**Record set**:
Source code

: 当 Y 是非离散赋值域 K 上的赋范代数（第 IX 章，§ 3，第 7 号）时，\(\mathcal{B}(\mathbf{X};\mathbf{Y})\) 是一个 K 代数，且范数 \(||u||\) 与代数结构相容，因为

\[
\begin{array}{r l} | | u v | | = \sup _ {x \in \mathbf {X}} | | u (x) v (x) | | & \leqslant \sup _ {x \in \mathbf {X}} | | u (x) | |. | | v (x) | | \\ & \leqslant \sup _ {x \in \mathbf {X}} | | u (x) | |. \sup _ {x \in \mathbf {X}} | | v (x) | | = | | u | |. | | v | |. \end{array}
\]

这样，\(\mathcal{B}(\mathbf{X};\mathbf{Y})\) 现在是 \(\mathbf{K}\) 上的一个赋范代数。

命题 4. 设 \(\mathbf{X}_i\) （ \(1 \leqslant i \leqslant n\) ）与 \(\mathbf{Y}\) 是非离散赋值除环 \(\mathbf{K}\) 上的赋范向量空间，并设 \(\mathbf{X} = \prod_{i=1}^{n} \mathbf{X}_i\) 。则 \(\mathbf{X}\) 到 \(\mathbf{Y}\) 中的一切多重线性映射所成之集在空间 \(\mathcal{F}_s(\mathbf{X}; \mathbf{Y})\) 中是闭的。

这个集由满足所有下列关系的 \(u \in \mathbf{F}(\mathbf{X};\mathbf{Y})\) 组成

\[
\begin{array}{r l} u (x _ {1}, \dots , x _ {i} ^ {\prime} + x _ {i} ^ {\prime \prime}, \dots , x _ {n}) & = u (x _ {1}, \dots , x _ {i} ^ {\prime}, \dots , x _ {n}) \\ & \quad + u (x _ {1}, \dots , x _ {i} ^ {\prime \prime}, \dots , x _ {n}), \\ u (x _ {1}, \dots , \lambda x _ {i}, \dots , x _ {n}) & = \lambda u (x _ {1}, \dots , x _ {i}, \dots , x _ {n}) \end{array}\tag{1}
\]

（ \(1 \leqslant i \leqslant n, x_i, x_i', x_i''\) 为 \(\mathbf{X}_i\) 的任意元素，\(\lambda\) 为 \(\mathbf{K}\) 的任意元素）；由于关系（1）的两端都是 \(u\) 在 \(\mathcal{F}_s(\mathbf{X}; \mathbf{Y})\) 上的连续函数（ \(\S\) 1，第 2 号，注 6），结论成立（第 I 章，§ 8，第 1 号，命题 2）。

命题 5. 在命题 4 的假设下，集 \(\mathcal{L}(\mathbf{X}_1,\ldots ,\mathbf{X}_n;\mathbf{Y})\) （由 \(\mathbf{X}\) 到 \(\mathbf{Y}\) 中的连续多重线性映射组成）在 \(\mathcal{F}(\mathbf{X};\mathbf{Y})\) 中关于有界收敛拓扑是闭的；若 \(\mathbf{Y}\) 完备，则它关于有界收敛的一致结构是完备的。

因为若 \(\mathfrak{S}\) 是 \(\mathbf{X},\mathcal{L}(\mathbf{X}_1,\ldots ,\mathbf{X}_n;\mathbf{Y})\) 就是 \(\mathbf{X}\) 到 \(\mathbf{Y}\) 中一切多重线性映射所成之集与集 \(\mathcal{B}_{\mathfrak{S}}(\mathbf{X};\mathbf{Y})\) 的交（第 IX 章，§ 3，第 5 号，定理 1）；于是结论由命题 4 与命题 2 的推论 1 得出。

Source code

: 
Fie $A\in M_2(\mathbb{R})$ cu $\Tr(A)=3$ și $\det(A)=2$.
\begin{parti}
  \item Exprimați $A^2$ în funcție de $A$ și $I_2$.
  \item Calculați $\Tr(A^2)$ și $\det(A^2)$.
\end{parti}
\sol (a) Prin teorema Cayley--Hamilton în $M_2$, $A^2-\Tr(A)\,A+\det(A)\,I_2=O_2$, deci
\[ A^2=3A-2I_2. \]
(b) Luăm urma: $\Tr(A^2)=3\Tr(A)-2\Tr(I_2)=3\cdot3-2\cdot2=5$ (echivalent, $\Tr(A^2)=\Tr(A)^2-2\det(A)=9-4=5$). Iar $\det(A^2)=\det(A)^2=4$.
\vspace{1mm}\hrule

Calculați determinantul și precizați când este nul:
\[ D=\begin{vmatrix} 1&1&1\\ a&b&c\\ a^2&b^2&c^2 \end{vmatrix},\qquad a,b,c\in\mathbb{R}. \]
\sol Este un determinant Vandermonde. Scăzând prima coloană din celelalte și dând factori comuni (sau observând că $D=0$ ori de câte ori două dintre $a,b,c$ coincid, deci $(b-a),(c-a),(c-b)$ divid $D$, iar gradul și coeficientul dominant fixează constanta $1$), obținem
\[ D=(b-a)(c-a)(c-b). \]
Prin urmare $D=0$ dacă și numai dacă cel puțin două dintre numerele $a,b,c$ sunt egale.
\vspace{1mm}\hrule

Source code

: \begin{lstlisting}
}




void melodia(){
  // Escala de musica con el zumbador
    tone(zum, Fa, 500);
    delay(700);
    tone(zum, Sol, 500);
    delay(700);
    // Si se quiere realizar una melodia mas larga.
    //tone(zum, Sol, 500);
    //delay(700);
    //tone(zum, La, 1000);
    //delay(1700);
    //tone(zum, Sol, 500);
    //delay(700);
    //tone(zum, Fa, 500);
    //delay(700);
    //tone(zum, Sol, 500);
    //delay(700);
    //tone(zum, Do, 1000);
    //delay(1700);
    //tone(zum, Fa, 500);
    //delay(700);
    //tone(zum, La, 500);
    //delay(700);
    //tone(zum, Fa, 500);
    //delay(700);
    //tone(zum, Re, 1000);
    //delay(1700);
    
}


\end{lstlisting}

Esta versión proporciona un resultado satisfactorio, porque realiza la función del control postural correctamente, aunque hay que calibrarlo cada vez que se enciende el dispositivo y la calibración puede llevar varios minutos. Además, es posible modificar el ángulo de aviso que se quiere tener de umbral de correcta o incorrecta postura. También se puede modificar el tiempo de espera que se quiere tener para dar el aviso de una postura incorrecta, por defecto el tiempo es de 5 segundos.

**Aim of the task**:
Reprint exactly, and only, the lines running from the one containing "(b) Luăm urma: $\Tr(A^2)=3\Tr(A)-2\Tr(I_2)=3\cdot3-2\cdot2=5$" through the last line of the listing above.

**Answer area**:
(b) Luăm urma: $\Tr(A^2)=3\Tr(A)-2\Tr(I_2)=3\cdot3-2\cdot2=5$ (echivalent, $\Tr(A^2)=\Tr(A)^2-2\det(A)=9-4=5$). Iar $\det(A^2)=\det(A)^2=4$.
\vspace{1mm}\hrule

Calculați determinantul și precizați când este nul:
\[ D=\begin{vmatrix} 1&1&1\\ a&b&c\\ a^2&b^2&c^2 \end{vmatrix},\qquad a,b,c\in\mathbb{R}. \]
\sol Este un determinant Vandermonde. Scăzând prima coloană din celelalte și dând factori comuni (sau observând că $D=0$ ori de câte ori două dintre $a,b,c$ coincid, deci $(b-a),(c-a),(c-b)$ divid $D$, iar gradul și coeficientul dominant fixează constanta $1$), obținem
\[ D=(b-a)(c-a)(c-b). \]
Prin urmare $D=0$ dacă și numai dacă cel puțin două dintre numerele $a,b,c$ sunt egale.
\vspace{1mm}\hrule

Source code

: \begin{lstlisting}
}




void melodia(){
  // Escala de musica con el zumbador
    tone(zum, Fa, 500);
    delay(700);
    tone(zum, Sol, 500);
    delay(700);
    // Si se quiere realizar una melodia mas larga.
    //tone(zum, Sol, 500);
    //delay(700);
    //tone(zum, La, 1000);
    //delay(1700);
    //tone(zum, Sol, 500);
    //delay(700);
    //tone(zum, Fa, 500);
    //delay(700);
    //tone(zum, Sol, 500);
    //delay(700);
    //tone(zum, Do, 1000);
    //delay(1700);
    //tone(zum, Fa, 500);
    //delay(700);
    //tone(zum, La, 500);
    //delay(700);
    //tone(zum, Fa, 500);
    //delay(700);
    //tone(zum, Re, 1000);
    //delay(1700);
    
}


\end{lstlisting}

Esta versión proporciona un resultado satisfactorio, porque realiza la función del control postural correctamente, aunque hay que calibrarlo cada vez que se enciende el dispositivo y la calibración puede llevar varios minutos. Además, es posible modificar el ángulo de aviso que se quiere tener de umbral de correcta o incorrecta postura. También se puede modificar el tiempo de espera que se quiere tener para dar el aviso de una postura incorrecta, por defecto el tiempo es de 5 segundos.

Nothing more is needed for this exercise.